Learning While Transmitting: Pilotless Polar Coded Modulation for Short Packet Transmission

TL;DR

This work tackles the pilot overhead problem in short-packet URLLC by proposing a pilot-free polar-coded modulation that splits each codeword into a QPSK blind-estimation component and a higher-order QAM data component. A two-phase hybrid decoder first extracts CSI from the QPSK segment via blind processing, then uses the decoded bits as implicit pilots to coherently decode the QAM segment, all while remaining compatible with rate-matching. The authors develop a DEGA-based optimization framework and a BI-AWGN/BICM approximation to design and analyze the split codes, validating the model with simulations that show up to 1.5 dB gains over PAT in multi-block fading and providing insights into rate allocation. The approach demonstrates that embedding channel learning into coding and modulation can reclaim pilot overhead, improving reliability and spectral efficiency for URLLC in realistic fading scenarios.

Abstract

Short packets make channel learning expensive. In pilot-aided transmission (PAT), a non-negligible fraction of the packet is consumed by pilots, creating a direct pre-log loss and tightening the reliability margin needed for ultra-reliable low-latency communication. We propose a pilot-free polar-coded framework that replaces explicit pilots with \emph{coded pilots}. The message is carried by two polar-coded segments: a quadrature phase shift keying (QPSK) segment that is decodable without channel state information (CSI), and a higher-order quadrature amplitude modulation (QAM) segment that provides high spectral efficiency. The receiver employs \emph{hybrid decoding}: it first jointly infers CSI during successive-cancellation-based decoding of the QPSK segment by exploiting QPSK phase-rotation invariance together with polar frozen-bit constraints; the decoded QPSK symbols then act as \emph{implicit pilots} for coherent detection and decoding of the QAM segment. The split also makes rate adaptation practical by confining the symmetry/frozen-bit requirements for phase resolution to the QPSK segment, enabling puncturing and shortening without breaking the pilot-free mechanism.

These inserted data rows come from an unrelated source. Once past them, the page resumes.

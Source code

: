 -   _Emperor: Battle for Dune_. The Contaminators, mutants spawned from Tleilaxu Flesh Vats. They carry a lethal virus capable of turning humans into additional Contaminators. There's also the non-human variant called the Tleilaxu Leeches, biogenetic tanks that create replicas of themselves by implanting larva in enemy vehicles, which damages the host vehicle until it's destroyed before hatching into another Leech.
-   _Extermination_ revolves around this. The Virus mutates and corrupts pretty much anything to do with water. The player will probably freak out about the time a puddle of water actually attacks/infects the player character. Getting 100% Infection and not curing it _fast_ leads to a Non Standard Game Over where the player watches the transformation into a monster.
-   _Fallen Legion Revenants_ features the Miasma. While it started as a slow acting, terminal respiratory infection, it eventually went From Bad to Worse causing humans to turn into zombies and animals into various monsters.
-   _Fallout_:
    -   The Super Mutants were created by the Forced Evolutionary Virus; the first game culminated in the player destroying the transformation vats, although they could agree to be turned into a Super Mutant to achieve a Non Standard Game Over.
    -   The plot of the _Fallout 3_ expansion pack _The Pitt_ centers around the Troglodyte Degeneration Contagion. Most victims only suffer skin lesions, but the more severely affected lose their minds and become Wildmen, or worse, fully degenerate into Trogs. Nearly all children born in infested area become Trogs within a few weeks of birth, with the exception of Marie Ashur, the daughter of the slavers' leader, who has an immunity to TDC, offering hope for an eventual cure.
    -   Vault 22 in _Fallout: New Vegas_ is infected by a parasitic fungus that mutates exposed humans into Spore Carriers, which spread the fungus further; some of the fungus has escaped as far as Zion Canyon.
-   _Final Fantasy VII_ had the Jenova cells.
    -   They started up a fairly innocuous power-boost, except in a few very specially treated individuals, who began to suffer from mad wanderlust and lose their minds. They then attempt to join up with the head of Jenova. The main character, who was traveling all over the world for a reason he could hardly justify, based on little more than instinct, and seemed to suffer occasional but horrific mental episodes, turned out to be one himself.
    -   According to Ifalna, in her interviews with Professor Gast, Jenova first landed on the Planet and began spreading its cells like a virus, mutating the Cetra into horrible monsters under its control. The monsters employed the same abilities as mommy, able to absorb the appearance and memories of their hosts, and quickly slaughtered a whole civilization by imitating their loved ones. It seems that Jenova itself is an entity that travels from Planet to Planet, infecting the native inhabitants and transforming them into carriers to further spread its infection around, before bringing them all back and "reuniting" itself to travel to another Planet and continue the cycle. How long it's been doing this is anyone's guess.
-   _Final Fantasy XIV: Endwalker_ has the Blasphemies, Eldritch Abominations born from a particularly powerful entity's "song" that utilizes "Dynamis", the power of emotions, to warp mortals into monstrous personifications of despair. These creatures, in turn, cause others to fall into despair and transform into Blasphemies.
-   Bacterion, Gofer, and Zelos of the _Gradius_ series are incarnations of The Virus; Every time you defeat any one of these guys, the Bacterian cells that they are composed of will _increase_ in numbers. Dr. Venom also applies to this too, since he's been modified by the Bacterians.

For multi-block fading, we optimize the split and code parameters via density evolution with Gaussian approximation (DEGA); for higher-order modulation, we use bit-interleaved coded modulation capacity approximation to obtain equivalent channel parameters. Incorporating channel-estimation error variance into the DEGA-based analysis, simulations over practical multi-block block-fading channels show gains up to $1.5$~dB over PAT in the short-blocklength regime.

Figures (8)

• Figure 1: Encoding structure of the proposed code-splitting method. Information bits are partitioned into two sub-messages that are independently encoded and modulated using different schemes. $\Pi$ is an interleaver for BICM BICM-Carie-98.
• Figure 2: Decoding flowchart showing sequential processing of QPSK and QAM portions with blind channel estimation.
• Figure 3: Code parameter optimization procedure.
• Figure 4: Comparison between theoretical BLER approximation (dashed lines) and Monte Carlo simulation (solid lines) for single block fading ($B=1$) with $M=600$ total coded bits and $M_1=32$ coded-pilot bits. Three code rates are shown: $R \in \{0.25, 0.5, 0.75\}$ bits/channel use. The theoretical analysis accurately predicts performance across all modulation orders and code rates.
• Figure 5: Comparison between theoretical BLER approximation and Monte Carlo simulation for three block fading ($B=3$) with $M=600$ coded bits and $M_b=16$ coded bits per block. The theoretical model maintains accuracy in multi-block fading scenarios across different modulation orders and code rates.